Mohawk
All the Ladies in the House
I spent my morning at the Austin Film Festival conference chaperoning eight budding screenwriters – all girls – from the Austin Bat Cave, and we couldn’t have stumbled upon a better panel for rockin’ girl power than the Concept to Creation panel, in which screenwriter (and UT alum) Shauna Cross discussed the process of turning her YA rollergirl novel Derby Doll into the movie Whip It! with producer Kirsten Smith (a longtime AFF panelist who wrote Legally Blonde, among other self-proclaimed “girl” movies).
I’ve been to a lot of these panels over the years, and this is the first one that made “networking” not sound like a dirty word. The pair recollected how they first started collaborating – by becoming friends first (and aided by a lot of mojitos, apparently).
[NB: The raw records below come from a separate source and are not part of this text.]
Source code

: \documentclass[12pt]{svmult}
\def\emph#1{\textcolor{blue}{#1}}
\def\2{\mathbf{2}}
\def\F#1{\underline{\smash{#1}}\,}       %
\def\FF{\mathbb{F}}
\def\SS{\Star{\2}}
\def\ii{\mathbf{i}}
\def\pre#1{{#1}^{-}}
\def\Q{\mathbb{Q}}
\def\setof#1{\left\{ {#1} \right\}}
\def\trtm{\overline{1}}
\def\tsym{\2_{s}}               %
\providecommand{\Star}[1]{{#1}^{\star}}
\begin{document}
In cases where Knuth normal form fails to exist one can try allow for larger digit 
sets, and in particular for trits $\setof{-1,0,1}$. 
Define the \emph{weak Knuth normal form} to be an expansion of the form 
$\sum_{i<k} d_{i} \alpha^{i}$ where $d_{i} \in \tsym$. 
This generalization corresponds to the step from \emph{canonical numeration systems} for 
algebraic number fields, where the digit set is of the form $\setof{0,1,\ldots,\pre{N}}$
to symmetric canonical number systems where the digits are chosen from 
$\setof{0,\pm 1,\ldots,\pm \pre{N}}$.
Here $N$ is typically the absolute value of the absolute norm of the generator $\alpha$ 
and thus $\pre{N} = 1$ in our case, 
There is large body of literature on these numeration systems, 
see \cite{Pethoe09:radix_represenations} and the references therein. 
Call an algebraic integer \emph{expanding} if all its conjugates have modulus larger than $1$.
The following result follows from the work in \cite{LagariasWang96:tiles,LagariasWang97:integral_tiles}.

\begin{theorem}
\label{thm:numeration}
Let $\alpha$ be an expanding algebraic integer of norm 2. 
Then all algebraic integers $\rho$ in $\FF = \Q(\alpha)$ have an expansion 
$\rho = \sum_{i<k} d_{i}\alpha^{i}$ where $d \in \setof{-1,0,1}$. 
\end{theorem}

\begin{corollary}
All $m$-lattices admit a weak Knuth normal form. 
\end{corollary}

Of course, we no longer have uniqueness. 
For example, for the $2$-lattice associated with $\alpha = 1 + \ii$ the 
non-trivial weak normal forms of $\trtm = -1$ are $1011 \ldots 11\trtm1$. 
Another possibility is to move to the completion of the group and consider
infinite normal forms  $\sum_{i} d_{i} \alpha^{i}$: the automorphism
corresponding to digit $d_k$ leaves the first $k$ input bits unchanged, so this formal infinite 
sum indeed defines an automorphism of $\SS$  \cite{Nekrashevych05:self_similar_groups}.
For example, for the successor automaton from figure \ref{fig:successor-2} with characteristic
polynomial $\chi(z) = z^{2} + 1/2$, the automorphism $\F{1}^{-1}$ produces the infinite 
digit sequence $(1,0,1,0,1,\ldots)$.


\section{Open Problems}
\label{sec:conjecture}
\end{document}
Cross recalled her first ever pitch, a thrown-in-the-deep-end meeting at CAA (a building not exactly affectionately known as the Death Star), pitching to a bunch of guys in “Men in Black suits.” Smith jumped in to say that Cross knocked the pitch out of the park, and that was pretty much the tenor of the panel – playful ribbing of each other (they each are dragging their feet on followups to their young adult novels; after Smith grilled Cross on how far she’d gotten – “I have a premise” – Cross shot back: “What do you have?”), tempered by a sincere singing of praises of the others’ talents – as writers, champions, and friends. Not at all a bad example to set for eight middle school girls wondering if there’s any room for them in the Hollywood’s boys’ club.